Compute how many lines in the data below hold the word "Guide", then report that number with nothing else.
..........
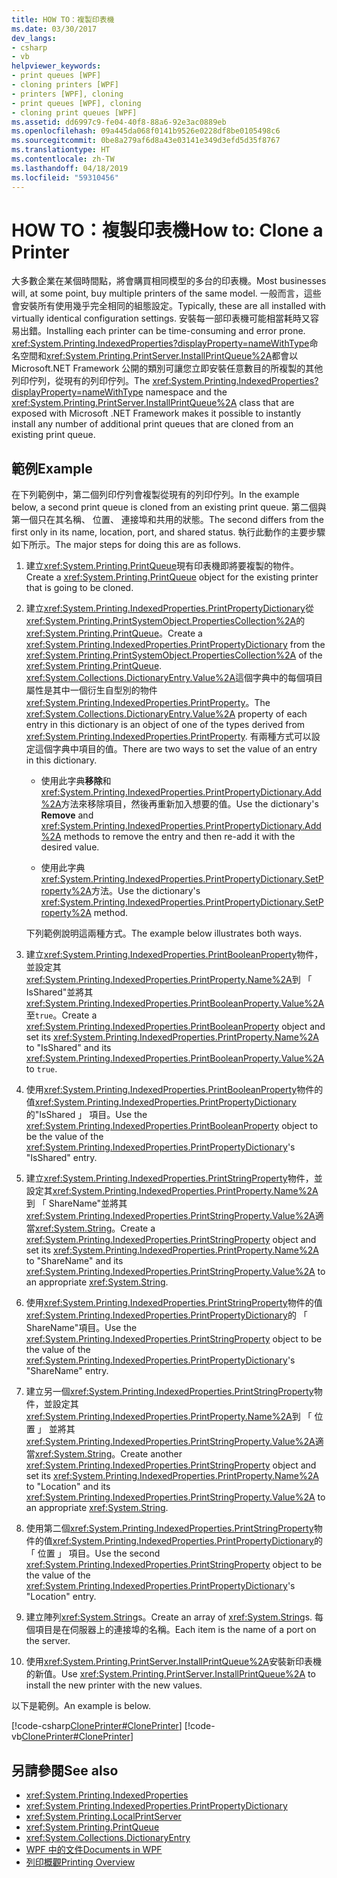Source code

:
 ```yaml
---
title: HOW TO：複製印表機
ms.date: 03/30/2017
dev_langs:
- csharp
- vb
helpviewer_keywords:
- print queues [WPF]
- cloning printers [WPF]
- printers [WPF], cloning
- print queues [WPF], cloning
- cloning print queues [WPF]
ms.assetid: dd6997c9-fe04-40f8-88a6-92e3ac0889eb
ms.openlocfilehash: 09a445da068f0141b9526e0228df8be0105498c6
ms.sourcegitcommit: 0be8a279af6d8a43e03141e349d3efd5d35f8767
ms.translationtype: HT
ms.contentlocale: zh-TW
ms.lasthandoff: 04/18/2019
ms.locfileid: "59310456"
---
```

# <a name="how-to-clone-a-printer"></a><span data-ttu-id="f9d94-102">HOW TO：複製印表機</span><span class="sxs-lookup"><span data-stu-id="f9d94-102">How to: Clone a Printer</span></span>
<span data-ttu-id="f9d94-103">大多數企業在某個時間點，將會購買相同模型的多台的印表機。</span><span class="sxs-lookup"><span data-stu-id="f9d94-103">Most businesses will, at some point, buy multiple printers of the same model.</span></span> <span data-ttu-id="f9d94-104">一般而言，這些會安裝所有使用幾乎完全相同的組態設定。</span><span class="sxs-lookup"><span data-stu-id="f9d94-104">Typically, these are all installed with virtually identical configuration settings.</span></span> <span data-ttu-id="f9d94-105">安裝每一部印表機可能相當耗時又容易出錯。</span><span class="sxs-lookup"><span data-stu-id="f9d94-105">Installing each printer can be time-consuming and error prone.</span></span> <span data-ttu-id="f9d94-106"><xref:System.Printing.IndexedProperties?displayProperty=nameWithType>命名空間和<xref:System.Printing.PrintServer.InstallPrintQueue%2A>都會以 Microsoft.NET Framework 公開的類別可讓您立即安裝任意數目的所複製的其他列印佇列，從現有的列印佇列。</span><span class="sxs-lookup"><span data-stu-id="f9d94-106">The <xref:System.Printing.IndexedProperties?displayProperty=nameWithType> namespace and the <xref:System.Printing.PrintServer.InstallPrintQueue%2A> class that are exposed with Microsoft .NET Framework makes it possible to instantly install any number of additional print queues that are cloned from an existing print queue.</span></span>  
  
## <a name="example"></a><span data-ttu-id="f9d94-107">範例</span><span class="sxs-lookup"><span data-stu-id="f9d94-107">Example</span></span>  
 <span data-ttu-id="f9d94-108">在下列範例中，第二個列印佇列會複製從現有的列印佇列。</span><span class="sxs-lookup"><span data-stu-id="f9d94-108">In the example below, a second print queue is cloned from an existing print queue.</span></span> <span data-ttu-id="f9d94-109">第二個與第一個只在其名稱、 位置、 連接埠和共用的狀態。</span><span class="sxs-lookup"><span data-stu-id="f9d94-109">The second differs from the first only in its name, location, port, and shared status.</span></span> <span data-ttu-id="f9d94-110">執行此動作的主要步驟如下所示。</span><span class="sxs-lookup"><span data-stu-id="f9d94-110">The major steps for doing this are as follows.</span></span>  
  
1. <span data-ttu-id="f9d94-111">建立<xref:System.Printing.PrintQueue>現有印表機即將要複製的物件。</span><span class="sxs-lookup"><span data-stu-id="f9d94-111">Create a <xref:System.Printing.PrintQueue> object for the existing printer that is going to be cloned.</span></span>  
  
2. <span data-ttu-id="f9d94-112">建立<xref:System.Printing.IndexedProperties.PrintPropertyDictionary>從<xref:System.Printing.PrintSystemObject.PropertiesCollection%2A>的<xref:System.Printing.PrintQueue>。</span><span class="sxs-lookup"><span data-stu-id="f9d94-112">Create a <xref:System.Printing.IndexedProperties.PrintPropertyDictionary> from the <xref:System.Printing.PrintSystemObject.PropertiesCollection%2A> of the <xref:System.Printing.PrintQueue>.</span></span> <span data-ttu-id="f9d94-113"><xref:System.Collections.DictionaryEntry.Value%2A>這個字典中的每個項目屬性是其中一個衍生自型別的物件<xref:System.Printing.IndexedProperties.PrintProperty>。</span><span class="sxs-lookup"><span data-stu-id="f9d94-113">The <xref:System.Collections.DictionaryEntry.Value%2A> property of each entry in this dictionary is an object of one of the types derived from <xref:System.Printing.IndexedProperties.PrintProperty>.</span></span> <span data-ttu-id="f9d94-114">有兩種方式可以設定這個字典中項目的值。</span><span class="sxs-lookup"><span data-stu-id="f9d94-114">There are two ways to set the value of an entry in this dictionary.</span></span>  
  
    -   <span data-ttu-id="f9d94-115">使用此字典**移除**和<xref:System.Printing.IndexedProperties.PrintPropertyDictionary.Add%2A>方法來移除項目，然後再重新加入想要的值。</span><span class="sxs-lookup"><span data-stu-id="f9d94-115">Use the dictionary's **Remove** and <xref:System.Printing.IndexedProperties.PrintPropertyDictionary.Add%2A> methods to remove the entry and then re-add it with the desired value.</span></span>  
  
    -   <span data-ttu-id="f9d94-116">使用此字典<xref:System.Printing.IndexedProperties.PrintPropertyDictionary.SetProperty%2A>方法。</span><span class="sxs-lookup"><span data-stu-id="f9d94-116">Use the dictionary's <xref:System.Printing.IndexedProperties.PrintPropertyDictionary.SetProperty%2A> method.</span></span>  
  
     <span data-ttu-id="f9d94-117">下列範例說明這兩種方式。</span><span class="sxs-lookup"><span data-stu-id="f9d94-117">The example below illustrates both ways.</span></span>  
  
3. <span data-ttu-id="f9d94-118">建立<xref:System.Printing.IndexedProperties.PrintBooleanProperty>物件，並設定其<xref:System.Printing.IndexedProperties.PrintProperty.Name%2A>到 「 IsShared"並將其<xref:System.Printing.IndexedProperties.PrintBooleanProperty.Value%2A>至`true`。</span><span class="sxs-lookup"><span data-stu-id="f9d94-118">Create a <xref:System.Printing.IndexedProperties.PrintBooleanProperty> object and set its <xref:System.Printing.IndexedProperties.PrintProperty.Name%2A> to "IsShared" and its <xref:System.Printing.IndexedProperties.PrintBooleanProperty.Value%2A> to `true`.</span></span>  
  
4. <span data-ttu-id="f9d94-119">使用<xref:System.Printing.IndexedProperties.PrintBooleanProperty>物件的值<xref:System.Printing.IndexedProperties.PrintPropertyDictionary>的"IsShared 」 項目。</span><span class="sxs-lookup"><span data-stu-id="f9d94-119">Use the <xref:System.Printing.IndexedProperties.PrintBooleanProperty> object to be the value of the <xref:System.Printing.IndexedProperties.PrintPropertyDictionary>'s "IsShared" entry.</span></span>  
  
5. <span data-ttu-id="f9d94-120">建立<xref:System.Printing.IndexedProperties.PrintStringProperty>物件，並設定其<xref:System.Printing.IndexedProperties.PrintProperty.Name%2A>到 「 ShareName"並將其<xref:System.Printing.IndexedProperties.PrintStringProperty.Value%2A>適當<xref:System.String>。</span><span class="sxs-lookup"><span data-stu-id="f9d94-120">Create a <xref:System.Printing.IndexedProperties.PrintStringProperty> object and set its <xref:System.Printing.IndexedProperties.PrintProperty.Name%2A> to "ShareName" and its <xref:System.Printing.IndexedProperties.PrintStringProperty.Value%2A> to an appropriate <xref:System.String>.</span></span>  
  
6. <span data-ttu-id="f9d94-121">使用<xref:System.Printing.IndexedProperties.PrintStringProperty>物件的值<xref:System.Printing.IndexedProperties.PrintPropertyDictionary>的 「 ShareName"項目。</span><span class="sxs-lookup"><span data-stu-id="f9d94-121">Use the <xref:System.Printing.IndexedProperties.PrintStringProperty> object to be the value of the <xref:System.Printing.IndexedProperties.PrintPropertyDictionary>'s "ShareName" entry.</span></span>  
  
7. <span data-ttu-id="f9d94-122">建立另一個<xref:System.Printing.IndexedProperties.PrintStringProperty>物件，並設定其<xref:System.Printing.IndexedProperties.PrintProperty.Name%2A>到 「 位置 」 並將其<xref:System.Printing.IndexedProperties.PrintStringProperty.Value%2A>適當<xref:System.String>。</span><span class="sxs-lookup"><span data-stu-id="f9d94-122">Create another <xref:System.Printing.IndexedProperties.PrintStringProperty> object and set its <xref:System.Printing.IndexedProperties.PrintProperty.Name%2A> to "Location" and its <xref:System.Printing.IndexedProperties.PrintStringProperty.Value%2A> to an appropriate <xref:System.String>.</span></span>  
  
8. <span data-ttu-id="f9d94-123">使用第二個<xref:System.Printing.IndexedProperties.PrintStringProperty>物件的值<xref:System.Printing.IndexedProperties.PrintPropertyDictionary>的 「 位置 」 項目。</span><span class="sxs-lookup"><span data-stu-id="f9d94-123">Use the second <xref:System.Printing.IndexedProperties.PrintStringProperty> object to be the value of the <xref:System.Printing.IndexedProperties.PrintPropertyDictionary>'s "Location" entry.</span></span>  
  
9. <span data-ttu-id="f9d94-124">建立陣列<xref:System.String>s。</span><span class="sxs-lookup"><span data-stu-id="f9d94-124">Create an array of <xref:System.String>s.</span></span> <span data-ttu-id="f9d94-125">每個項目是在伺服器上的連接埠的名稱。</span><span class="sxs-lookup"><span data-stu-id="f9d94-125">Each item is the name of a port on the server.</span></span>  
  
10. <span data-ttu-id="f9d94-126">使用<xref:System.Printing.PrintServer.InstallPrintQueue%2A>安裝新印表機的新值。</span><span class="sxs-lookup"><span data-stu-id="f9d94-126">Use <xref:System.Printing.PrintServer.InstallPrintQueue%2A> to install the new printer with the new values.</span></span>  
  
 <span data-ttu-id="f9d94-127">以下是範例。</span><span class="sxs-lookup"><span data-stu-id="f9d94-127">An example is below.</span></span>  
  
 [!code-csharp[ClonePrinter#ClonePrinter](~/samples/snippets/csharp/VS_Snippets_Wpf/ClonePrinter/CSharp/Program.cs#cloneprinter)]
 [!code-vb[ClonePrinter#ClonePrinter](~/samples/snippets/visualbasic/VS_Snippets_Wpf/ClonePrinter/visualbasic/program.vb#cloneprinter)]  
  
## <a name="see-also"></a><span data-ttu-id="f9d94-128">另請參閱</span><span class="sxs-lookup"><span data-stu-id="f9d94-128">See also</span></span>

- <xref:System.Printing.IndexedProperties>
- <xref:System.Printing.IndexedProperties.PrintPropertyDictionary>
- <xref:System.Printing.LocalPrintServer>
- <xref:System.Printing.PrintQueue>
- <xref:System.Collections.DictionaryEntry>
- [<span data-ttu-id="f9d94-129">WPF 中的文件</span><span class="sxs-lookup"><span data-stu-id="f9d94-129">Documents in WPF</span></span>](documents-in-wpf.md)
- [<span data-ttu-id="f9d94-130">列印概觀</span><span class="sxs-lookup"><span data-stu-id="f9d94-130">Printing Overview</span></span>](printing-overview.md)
..........
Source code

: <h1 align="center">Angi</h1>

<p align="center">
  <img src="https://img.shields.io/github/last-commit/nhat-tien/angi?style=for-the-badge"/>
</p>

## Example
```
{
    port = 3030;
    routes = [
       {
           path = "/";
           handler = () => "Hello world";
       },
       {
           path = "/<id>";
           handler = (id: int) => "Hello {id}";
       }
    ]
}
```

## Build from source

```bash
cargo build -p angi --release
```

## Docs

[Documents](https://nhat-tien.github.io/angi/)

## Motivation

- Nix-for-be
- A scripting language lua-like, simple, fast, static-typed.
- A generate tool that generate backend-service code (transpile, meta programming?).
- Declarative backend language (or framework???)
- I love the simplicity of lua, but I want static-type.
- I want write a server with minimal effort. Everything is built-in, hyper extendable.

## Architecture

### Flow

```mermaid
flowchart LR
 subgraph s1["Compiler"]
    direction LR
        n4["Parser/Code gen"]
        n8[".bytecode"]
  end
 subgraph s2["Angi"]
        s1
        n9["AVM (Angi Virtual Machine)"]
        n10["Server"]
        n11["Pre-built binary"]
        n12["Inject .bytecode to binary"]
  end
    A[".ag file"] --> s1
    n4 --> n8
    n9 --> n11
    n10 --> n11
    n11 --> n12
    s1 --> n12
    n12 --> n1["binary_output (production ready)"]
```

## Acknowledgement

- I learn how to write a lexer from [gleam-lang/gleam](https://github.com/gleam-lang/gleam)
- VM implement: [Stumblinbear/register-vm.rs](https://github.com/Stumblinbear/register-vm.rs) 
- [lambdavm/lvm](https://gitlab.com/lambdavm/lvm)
..........
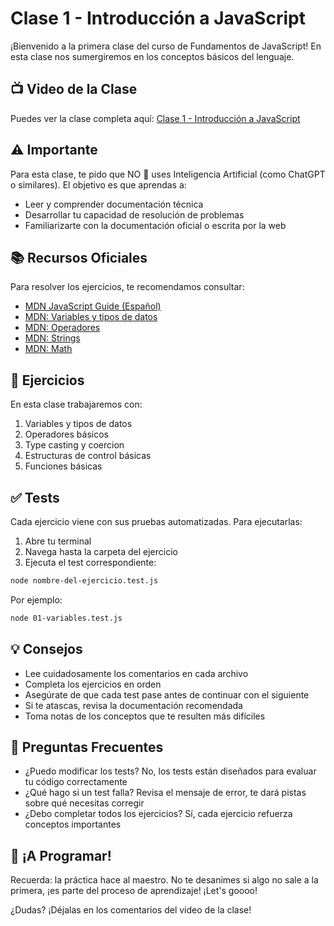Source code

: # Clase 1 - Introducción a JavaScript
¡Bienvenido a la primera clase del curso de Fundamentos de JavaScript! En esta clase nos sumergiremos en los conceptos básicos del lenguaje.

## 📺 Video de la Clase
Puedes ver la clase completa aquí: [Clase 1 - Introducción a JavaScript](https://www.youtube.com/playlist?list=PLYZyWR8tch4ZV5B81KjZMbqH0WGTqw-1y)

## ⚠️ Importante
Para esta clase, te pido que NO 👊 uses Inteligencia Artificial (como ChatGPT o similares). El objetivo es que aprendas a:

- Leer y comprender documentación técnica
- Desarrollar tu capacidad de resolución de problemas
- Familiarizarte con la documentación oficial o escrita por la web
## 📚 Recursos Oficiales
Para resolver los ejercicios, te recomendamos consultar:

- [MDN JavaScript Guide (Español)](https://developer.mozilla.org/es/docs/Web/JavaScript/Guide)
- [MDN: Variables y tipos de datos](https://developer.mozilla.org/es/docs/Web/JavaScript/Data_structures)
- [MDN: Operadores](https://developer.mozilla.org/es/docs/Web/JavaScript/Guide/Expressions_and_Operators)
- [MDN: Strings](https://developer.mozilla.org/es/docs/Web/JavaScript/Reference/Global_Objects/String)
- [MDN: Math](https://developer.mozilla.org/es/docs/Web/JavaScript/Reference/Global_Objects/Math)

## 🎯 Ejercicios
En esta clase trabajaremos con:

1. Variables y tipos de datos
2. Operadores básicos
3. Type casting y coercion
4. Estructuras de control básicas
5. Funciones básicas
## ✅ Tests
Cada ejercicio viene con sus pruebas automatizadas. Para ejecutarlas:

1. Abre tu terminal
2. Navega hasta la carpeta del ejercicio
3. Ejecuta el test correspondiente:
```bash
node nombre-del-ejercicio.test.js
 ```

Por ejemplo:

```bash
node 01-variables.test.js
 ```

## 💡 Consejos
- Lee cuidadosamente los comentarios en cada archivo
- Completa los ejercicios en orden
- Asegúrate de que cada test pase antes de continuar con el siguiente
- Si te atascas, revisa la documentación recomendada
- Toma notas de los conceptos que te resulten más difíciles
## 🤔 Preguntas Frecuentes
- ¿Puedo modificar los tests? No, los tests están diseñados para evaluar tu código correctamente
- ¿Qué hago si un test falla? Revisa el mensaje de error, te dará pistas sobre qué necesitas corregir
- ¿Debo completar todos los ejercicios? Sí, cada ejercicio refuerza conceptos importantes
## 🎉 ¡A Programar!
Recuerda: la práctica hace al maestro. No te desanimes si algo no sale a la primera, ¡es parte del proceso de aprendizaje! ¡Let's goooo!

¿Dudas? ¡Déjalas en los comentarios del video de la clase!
..........
-- Answer to this problem --
2